A côté de cette dimension temporelle, la dimension « immédiate » de la diversité du vivant se rapporte au rôle qu’elle tient dans le fonctionnement « au jour le jour » des écosystèmes. Une communauté vivante est faite d’une myriade de populations qui interagissent les unes avec les autres. Reconnaître cette réalité et respecter les fonctions que ces populations exercent, c’est avoir une attitude « écocentrée ». Car chaque espèce d’une communauté, comme chaque individu d’une population, est un « océan d’interactions », l’organisme n’étant « jamais seul » comme l’exprime le titre éponyme du livre de Marc-André Selosse (2017), un formidable nœud où s’entrecroisent les multiples interactions et réseaux qui se ramifient et s’anastomosent dans le temps et dans l’espace, parfois jusqu’à couvrir d’immenses territoires, comme ces réseaux de mycorhizes qui relient les uns aux autres, presque à l’infini, les arbres de la forêt.

Fig.2 : Le vivant dans l’écosystème. La biodiversité peut se définir
par des réseaux d’interactions. (Schéma J. Blondel)
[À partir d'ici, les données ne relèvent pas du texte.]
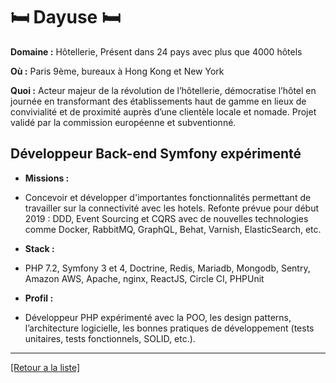 # 🛏️ Dayuse 🛏️ 

**Domaine :** Hôtellerie, Présent dans 24 pays avec plus que 4000 hôtels

**Où :** Paris 9ème, bureaux à Hong Kong et New York

**Quoi :** Acteur majeur de la révolution de l’hôtellerie, démocratise l’hôtel en journée en transformant des établissements haut de gamme en lieux de convivialité et de proximité auprès d’une clientèle locale et nomade. Projet validé par la commission européenne et subventionné.

## Développeur Back-end Symfony expérimenté

- **Missions :** 

* Concevoir et développer d'importantes fonctionnalités permettant de travailler sur la connectivité avec les hotels. Refonte prévue pour début 2019 : DDD, Event Sourcing et CQRS avec de nouvelles technologies comme Docker, RabbitMQ, GraphQL, Behat, Varnish, ElasticSearch, etc.

- **Stack :** 

* PHP 7.2, Symfony 3 et 4, Doctrine, Redis, Mariadb, Mongodb, Sentry, Amazon AWS, Apache, nginx, ReactJS, Circle CI, PHPUnit

- **Profil :** 

* Développeur PHP expérimenté avec la POO, les design patterns, l’architecture logicielle, les bonnes pratiques de développement (tests unitaires, tests fonctionnels, SOLID, etc.).

----
<a href="https://github.com/jlondiche/job-board-php/blob/master/00README.md">[Retour a la liste]</a>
Substituer une espèce à une autre dans un réseau, c’est transformer ce dernier en autre chose. Certes, certaines de ces interactions sont négatives quand elles sont à l’origine de processus de compétition, de parasitisme, de prédation ou de maladies. Mais la vie est ainsi faite que ces interactions existent et que nous ne pourrions pas vivre sans elles, même si elles vont parfois jusqu’à nous tuer ! Toute espèce soustraite d’un système biologique ou tout réarrangement d’un assemblage d’espèces par disparition ou apparition de certains de ses éléments signifie d’autres relations entre organismes, d’autres types d’interactions, d’autres modalités d’assemblage des espèces. Le regain d’intérêt pour l’écologie des communautés qui se manifeste depuis une vingtaine d’années (cf. par exemple Lavorel et Garnier 2002) apporte un nouvel éclairage sur la complémentarité des espèces dans le fonctionnement des écosystèmes.

Comprendre le vivant non humain, le respecter pour ce qu’il est

Des aptitudes cognitives insoupçonnées

Une troisième question, d’ordre éthique, porte sur l’attention qu’on doit porter à l’animal pour ce qu’il est plutôt que pour ce qu’il nous rapporte ou nous fait en bien ou en mal. À la question : existe-t-il une intelligence animale, objet de vifs débats depuis des temps immémoriaux, la réponse fut longtemps négative, mais des décennies d’expérimentation sur les capacités cognitives des mammifères et des oiseaux ont transformé nos connaissances, comme l’a démontré Nathan Emery (2016) dans Bird Brain: An exploration of Avian Intelligence. Les études expérimentales réalisées en éthologie, psychologie comparée et neurosciences, sur des sujets aussi variés que l’apprentissage du chant, le stockage de la nourriture, la perception de l’espace, l’orientation, la navigation, la mémoire temporelle et spatiale, l’utilisation d’outils, la diversité des personnalités individuelles, les comportements sociaux et, plus récemment, l’aptitude à résoudre des problèmes complexes, voire une certaine conscience de soi, ont totalement renouvelé notre compréhension de l’intelligence animale (voir les Regards R29, RO10).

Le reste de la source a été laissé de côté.